The weariness over trust, truth and evidence is nothing new. It’s philosophers central argument over millennia. But today, in this tech gloop if you can make it, retweet, remix for a dopamine hit and a few more followers, proof of ownership is a moot point in this, the sharing society. And with the stakes seemingly high — what about outright lying?

A friend told me his story, when he questioned the work of a student’s final project she resisted any attempt to suggest she wasn’t the owner. A viva with the student was scheduled. She cancelled. She needed to find fuel for her electricity generator at home. She lived abroad. The viva eventually held via skype, she passed, but something wasn’t quite right. He relented concerned she would claim she was being picked on. Six months later the lecturer received an email from a company who claim to have built her work with evidence of her code. She wasn’t overseas either for the viva, but five miles away.

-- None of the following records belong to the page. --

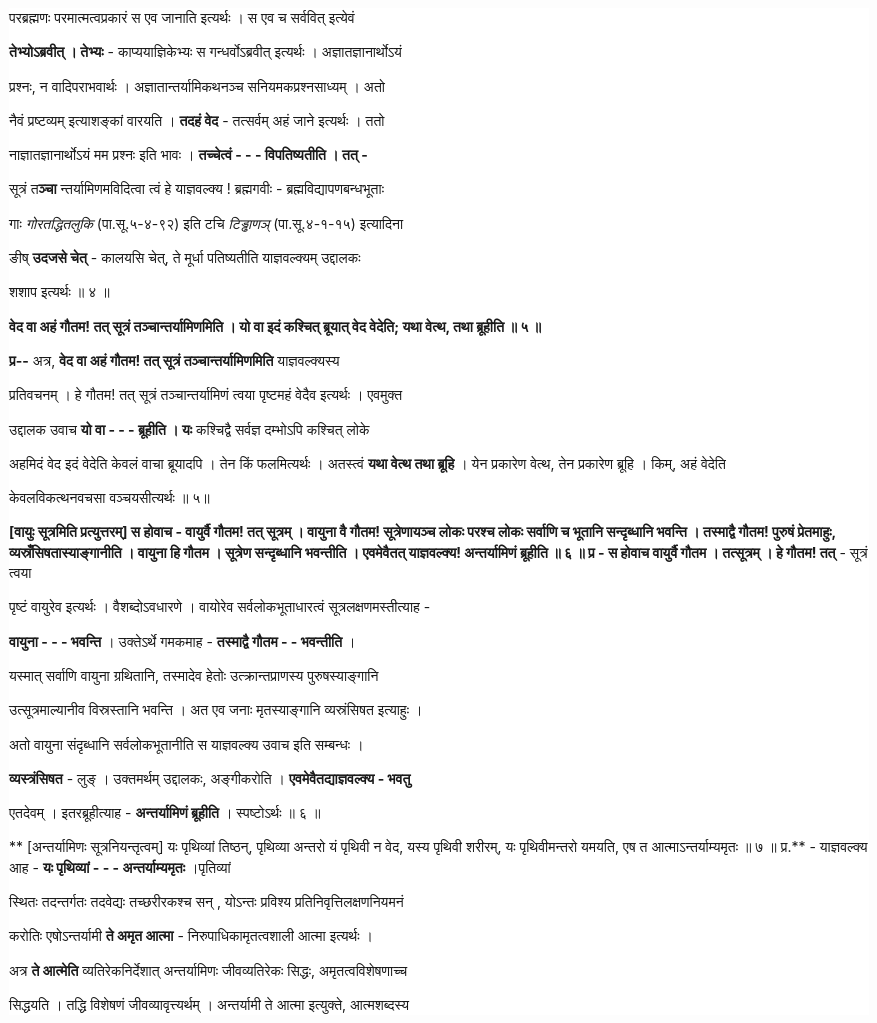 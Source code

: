 परब्रह्मणः परमात्मत्वप्रकारं स एव जानाति इत्यर्थः । स एव च सर्ववित् इत्येवं

**तेभ्योऽब्रवीत् । तेभ्यः**     - काप्ययाज्ञिकेभ्यः स गन्धर्वोऽब्रवीत् इत्यर्थः । अज्ञातज्ञानार्थोऽयं

प्रश्नः, न वादिपराभवार्थः । अज्ञातान्तर्यामिकथनञ्च सनियमकप्रश्नसाध्यम् । अतो

नैवं प्रष्टव्यम् इत्याशङ्कां वारयति । **तदहं वेद**     - तत्सर्वम् अहं जाने इत्यर्थः । ततो

नाज्ञातज्ञानार्थोऽयं मम प्रश्नः इति भावः । **तच्चेत्वं - - - विपतिष्यतीति । तत् -**    

सूत्रं त**ञ्चा**    न्तर्यामिणमविदित्वा त्वं हे याज्ञवल्क्य ! ब्रह्मगवीः - ब्रह्मविद्यापणबन्धभूताः

गाः *गोरतद्धितलुकि* (पा.सू.५-४-९२) इति टचि *टिड्ढाणञ्* (पा.सू.४-१-१५) इत्यादिना

ङीष् **उदजसे चेत्**     - कालयसि चेत्, ते मूर्धा पतिष्यतीति याज्ञवल्क्यम् उद्दालकः

शशाप इत्यर्थः ॥ ४ ॥

**वेद वा अहं गौतम! तत् सूत्रं तञ्चान्तर्यामिणमिति । यो वा इदं कश्चित् ब्रूयात् वेद वेदेति; यथा वेत्थ, तथा ब्रूहीति ॥ ५ ॥**

**प्र--**     अत्र, **वेद वा अहं गौतम! तत् सूत्रं तञ्चान्तर्यामिणमिति**     याज्ञवल्क्यस्य

प्रतिवचनम् । हे गौतम! तत् सूत्रं तञ्चान्तर्यामिणं त्वया पृष्टमहं वेदैव इत्यर्थः । एवमुक्त

उद्दालक उवाच **यो वा - - - ब्रूहीति । यः**     कश्चिद्वै सर्वज्ञ दम्भोऽपि कश्चित् लोके

अहमिदं वेद इदं वेदेति केवलं वाचा ब्रूयादपि । तेन किं फलमित्यर्थः । अतस्त्वं **यथा वेत्थ तथा ब्रूहि**     । येन प्रकारेण वेत्थ, तेन प्रकारेण ब्रूहि । किम्, अहं वेदेति

केवलविकत्थनवचसा वञ्चयसीत्यर्थः ॥ ५॥

**\[वायुः सूत्रमिति प्रत्युत्तरम्\]  स होवाच - वायुर्वै गौतम! तत् सूत्रम् । वायुना वै गौतम! सूत्रेणायञ्च लोकः परश्च लोकः सर्वाणि च भूतानि सन्दृब्धानि भवन्ति । तस्माद्वै गौतम! पुरुषं प्रेतमाहुः, व्यस्रँसिषतास्याङ्गानीति । वायुना हि गौतम । सूत्रेण सन्दृब्धानि भवन्तीति । एवमेवैतत् याज्ञवल्क्य! अन्तर्यामिणं ब्रूहीति ॥ ६ ॥ प्र - स होवाच वायुर्वै गौतम । तत्सूत्रम् । हे गौतम! तत्**     - सूत्रं त्वया

पृष्टं वायुरेव इत्यर्थः । वैशब्दोऽवधारणे । वायोरेव सर्वलोकभूताधारत्वं सूत्रलक्षणमस्तीत्याह -

**वायुना - - - भवन्ति**     । उक्तेऽर्थे गमकमाह - **तस्माद्वै गौतम - - भवन्तीति**    ।

यस्मात् सर्वाणि वायुना ग्रथितानि, तस्मादेव हेतोः उत्क्रान्तप्राणस्य पुरुषस्याङ्गानि

उत्सूत्रमाल्यानीव विस्रस्तानि भवन्ति । अत एव जनाः मृतस्याङ्गानि व्यस्रंसिषत इत्याहुः ।

अतो वायुना संदृब्धानि सर्वलोकभूतानीति स याज्ञवल्क्य उवाच इति सम्बन्धः ।

**व्यस्त्रंसिषत**     - लुङ् । उक्तमर्थम् उद्दालकः, अङ्गीकरोति । **एवमेवैतद्याज्ञवल्क्य - भवतु**    

एतदेवम् । इतरब्रूहीत्याह - **अन्तर्यामिणं ब्रूहीति**     । स्पष्टोऽर्थः ॥ ६ ॥

** \[अन्तर्यामिणः सूत्रनियन्तृत्वम्\]  यः पृथिव्यां तिष्ठन्, पृथिव्या अन्तरो यं पृथिवी न वेद, यस्य पृथिवी शरीरम्, यः पृथिवीमन्तरो यमयति, एष त आत्माऽन्तर्याम्यमृतः ॥ ७ ॥ प्र.**     - याज्ञवल्क्य आह - **यः पृथिव्यां - - - अन्तर्याम्यमृतः**     ।पृतिव्यां

स्थितः तदन्तर्गतः तदवेद्यः तच्छरीरकश्च सन् , योऽन्तः प्रविश्य प्रतिनिवृत्तिलक्षणनियमनं

करोतिः एषोऽन्तर्यामी **ते अमृत आत्मा**     - निरुपाधिकामृतत्वशाली आत्मा इत्यर्थः ।

अत्र **ते आत्मेति**     व्यतिरेकनिर्देशात् अन्तर्यामिणः जीवव्यतिरेकः सिद्धः, अमृतत्वविशेषणाच्च

सिद्धयति । तद्धि विशेषणं जीवव्यावृत्त्यर्थम् । अन्तर्यामी ते आत्मा इत्युक्ते, आत्मशब्दस्य
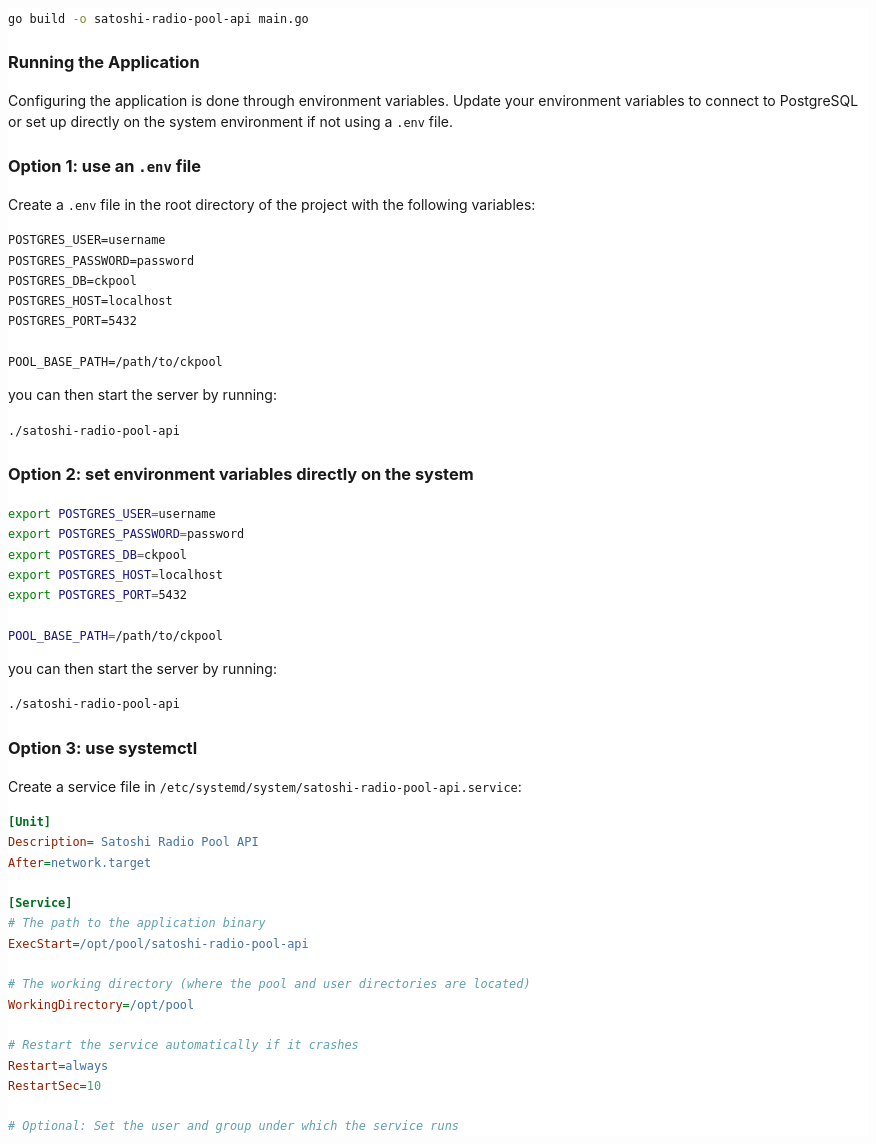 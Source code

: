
 ```bash
go build -o satoshi-radio-pool-api main.go
```

### Running the Application

Configuring the application is done through environment variables. Update your environment variables to connect to PostgreSQL or set up directly on the system environment if not using a `.env` file.

### Option 1: use an `.env` file

Create a `.env` file in the root directory of the project with the following variables:

```env
POSTGRES_USER=username
POSTGRES_PASSWORD=password
POSTGRES_DB=ckpool
POSTGRES_HOST=localhost
POSTGRES_PORT=5432

POOL_BASE_PATH=/path/to/ckpool
```
you can then start the server by running:

```bash
./satoshi-radio-pool-api
```


### Option 2: set environment variables directly on the system

```bash
export POSTGRES_USER=username
export POSTGRES_PASSWORD=password
export POSTGRES_DB=ckpool
export POSTGRES_HOST=localhost
export POSTGRES_PORT=5432

POOL_BASE_PATH=/path/to/ckpool
```
you can then start the server by running:

```bash
./satoshi-radio-pool-api
```

### Option 3: use systemctl

Create a service file in `/etc/systemd/system/satoshi-radio-pool-api.service`:

```ini
[Unit]
Description= Satoshi Radio Pool API
After=network.target

[Service]
# The path to the application binary
ExecStart=/opt/pool/satoshi-radio-pool-api

# The working directory (where the pool and user directories are located)
WorkingDirectory=/opt/pool

# Restart the service automatically if it crashes
Restart=always
RestartSec=10

# Optional: Set the user and group under which the service runs

```
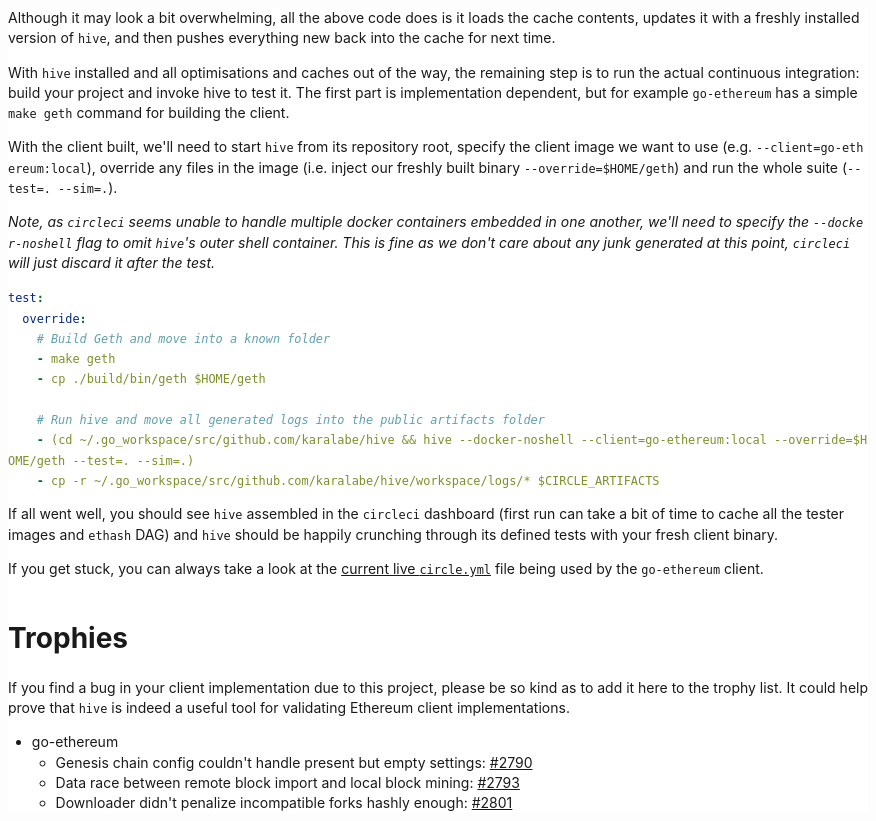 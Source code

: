 Although it may look a bit overwhelming, all the above code does is it loads the cache contents,
updates it with a freshly installed version of `hive`, and then pushes everything new back into
the cache for next time.

With `hive` installed and all optimisations and caches out of the way, the remaining step is to run
the actual continuous integration: build your project and invoke hive to test it. The first part is
implementation dependent, but for example `go-ethereum` has a simple `make geth` command for building
the client.

With the client built, we'll need to start `hive` from its repository root, specify the client image
we want to use (e.g. `--client=go-ethereum:local`), override any files in the image (i.e. inject our
freshly built binary `--override=$HOME/geth`) and run the whole suite (`--test=. --sim=.`).

*Note, as `circleci` seems unable to handle multiple docker containers embedded in one another, we'll
need to specify the `--docker-noshell` flag to omit `hive`'s outer shell container. This is fine as
we don't care about any junk generated at this point, `circleci` will just discard it after the test.*

```yaml
test:
  override:
    # Build Geth and move into a known folder
    - make geth
    - cp ./build/bin/geth $HOME/geth

    # Run hive and move all generated logs into the public artifacts folder
    - (cd ~/.go_workspace/src/github.com/karalabe/hive && hive --docker-noshell --client=go-ethereum:local --override=$HOME/geth --test=. --sim=.)
    - cp -r ~/.go_workspace/src/github.com/karalabe/hive/workspace/logs/* $CIRCLE_ARTIFACTS
```

If all went well, you should see `hive` assembled in the `circleci` dashboard (first run can take a
bit of time to cache all the tester images and `ethash` DAG) and `hive` should be happily crunching
through its defined tests with your fresh client binary.

If you get stuck, you can always take a look at the [current live `circle.yml`](https://github.com/ethereum/go-ethereum/blob/develop/circle.yml)
file being used by the `go-ethereum` client.

# Trophies

If you find a bug in your client implementation due to this project, please be so
kind as to add it here to the trophy list. It could help prove that `hive` is indeed
a useful tool for validating Ethereum client implementations.

 * go-ethereum
   * Genesis chain config couldn't handle present but empty settings: [#2790](https://github.com/ethereum/go-ethereum/pull/2790)
   * Data race between remote block import and local block mining: [#2793](https://github.com/ethereum/go-ethereum/pull/2793)
   * Downloader didn't penalize incompatible forks hashly enough: [#2801](https://github.com/ethereum/go-ethereum/pull/2801)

“That’s your opinion”, a student cut through me when I provided feedback to an assignment. Divorced from my role as a broker of knowledge, did she have a point? Did she understand the distinction between opinion and fact-based. Opinion, after all, is what we utter without necessarily any support of facts or evidence.

Facts then should do it. Verifiable evidence. Logic that is clear, unambiguous and builds a cogent course to resolution. The recipient expects it. but it may not be enough. When we join a course we put faith in the lecturer and their presumed expertise. It’s taken for granted. It’s like anticipating sitting down on a chair. You make the assumption the chair should hold you. Should we make the assumption that at face value your University has provided you a deserving lecturer?

In reality our face value positioning is under threat. ‘Trust me, I’m a ‘….’” is on the wane. Perhaps rightly so in an era where Linkedin gives you the opportunity to state whomever you’d like to be. You’re a CEO !!$£% Could it be that abundance creates the conditions for greater scrutiny? How do you know that last retweet is actually true, as we’re being assailed with info after info. That scene in Saving Private Ryan comes to mind as Tom Hanks’ character whispers into Matt Damon’s ears. “Earn this. Earn it”. I may offer facts, even draw references from books, but in effect I still need to earn your trust. Dialogue ensues.

I encountered a riposte at the start of my career a decade and some ago. “Oh no!” said an old hand, “Don’t you spend any time framing yourself?” He then proceeded to demonstrate with his class for 15 minutes stating what he had done and continues to do. Impressive yes, but you could see the students’ eyes roll in boredom at the monologue. Too much perhaps?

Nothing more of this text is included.